A las Reynas del Caribe, porque aún podemos soñar…
Recuerdo que en mi infancia un grupo de amiguitos del barrio, sin acceso a instalaciones deportivas colocamos un aro de bicicleta en un árbol que hacía las veces de canasto para jugar baloncesto bautizando aquel espacio como “la cancha de polvo”.
Un tubo de goma de vehículos era suficiente para crearla, era de una contextura rústica y pesada mortal para jugar baloncesto, pero de igual manera nos la ingeniábamos para, entre polvo, tierra y sonrisas de niños disfrutar cada momento en que teníamos la oportunidad de disputar un 21.
Cuando estaba de moda la lucha libre nos ingeniamos un ring en uno de los patios traseros de alguna de las casas, construido con cuatro estacas de madera y cercado con bejucos. Ahí escenificábamos todas las destrezas aprendidas en la televisión aplicada por Jack Veneno o algún otro luchador de nuestra preferencia.
Para jugar béisbol construimos un play tan solo con lo necesario: tres bases definidas con cal o ceniza, unos guantes de cartón, una pelota maciza o en su defecto el casco de alguna muñeca en desuso por nuestras hermanas o con algunas medias de esas que ya se les habían cansado el elástigo.
Por eso me identifico plenamente con nuestros atletas cuando compiten, en diferentes disciplinas, en certámenes nacionales como internacionales. Cuando triunfan. Cuando se disputan con otros países, que poseen estructuras y hasta universidades deportivas, posiciones importantes en el medallero.
La mayoría de nuestros atletas no provienen de sectores exclusivos ni han tenido padres con la capacidad económica de mandarles a entrenar fuera del país. Provienen de barrios donde cada día se mastica la dura realidad de soñar lo inalcanzable.

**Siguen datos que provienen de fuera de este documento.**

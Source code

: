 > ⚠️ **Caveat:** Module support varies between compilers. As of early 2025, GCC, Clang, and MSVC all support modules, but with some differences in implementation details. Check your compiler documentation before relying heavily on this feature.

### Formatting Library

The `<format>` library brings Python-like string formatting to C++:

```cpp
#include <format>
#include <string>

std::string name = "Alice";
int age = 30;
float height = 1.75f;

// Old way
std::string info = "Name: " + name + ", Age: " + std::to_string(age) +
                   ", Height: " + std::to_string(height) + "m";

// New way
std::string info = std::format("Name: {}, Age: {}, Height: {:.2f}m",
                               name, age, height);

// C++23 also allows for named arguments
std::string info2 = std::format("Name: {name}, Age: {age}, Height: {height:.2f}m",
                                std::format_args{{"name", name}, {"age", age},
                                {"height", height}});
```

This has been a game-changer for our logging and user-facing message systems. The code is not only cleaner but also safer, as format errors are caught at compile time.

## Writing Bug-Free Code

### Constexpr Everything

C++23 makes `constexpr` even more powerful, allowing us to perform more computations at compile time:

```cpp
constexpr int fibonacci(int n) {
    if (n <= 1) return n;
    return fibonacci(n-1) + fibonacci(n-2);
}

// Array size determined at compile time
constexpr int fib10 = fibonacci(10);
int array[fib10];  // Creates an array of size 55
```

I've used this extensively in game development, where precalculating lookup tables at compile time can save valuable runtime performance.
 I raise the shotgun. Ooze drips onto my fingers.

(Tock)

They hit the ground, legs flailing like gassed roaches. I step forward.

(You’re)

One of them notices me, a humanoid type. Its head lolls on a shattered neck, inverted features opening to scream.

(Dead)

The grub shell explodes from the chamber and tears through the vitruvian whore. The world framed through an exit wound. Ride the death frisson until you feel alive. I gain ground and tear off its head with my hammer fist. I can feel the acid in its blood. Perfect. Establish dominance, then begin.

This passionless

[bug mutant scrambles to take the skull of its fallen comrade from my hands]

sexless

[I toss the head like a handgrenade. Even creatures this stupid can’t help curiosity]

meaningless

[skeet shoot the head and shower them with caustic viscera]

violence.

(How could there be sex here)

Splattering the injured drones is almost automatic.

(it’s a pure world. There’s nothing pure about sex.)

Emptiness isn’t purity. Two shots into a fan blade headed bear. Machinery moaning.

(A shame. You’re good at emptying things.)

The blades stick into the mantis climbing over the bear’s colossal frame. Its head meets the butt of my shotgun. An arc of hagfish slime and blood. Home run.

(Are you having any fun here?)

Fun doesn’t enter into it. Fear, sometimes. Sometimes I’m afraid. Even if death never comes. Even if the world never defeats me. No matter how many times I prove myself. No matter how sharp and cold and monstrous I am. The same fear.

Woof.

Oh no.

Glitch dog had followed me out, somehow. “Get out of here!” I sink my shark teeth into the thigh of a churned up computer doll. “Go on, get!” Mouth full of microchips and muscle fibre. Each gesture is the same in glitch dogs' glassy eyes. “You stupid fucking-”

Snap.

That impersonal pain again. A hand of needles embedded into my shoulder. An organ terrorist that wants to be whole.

Son arquitectos de esperanzas y forjadores de sueños. Impulsados por una fuerza pasional que les lleva a arriesgar su honor en cada competencia tras la conquista de una meta que eternice su nombre al lograr una nueva meta u otra medalla.
Las experiencias de infancias les han agregado corazón de guerrero con la armadura necesaria para saber ganar un oro habiendo entrenado en una cancha de polvo. Son capaces de obtener un título de boxeo habiendo entrenado con sacos de arena. Pueden ganar una lucha olímpica en un ring hecho de bejucos y un colchón viejo.
Han sabido transformar la triste realidad de su experiencia en sonrisas que hoy ofrecen a todo un pueblo que, absorto en las luchas libradas para llegar hasta ahí, les anima desde las gradas del aliento, desde un televisor que, como espectador, a veces quisiera entrar cuando siente la injusticia de un árbitro que no tiene la más remota idea del esfuerzo sobrehumano de ese atleta para llegar a ese nivel. Son vitoreados por un pueblo que celebra cuando les ve ganar y dedicar su triunfo al país y a la familia.
Ellas, las nuevas, las constructoras de nombres. Ellas, partos prematuros de un futuro no verificado. Ellas, argonautas de un ideal habiendo naufragado y padecido con frecuencia los embates de la pobreza; han escrutado más allá de los rincones de un ideal los mundos provistos de cosas bellas, terribles y divinas al mismo tiempo, han vertido su legado en las siguientes generaciones que ensalzarán su obra y venerarán su figura buscando imitar el corazón de unas jóvenes que se asomaron al abismo insondable de las precariedades para hacer soñar a un pueblo, a una patria, con una fuerza pasional que solo es posible cuando late un corazón por una patria.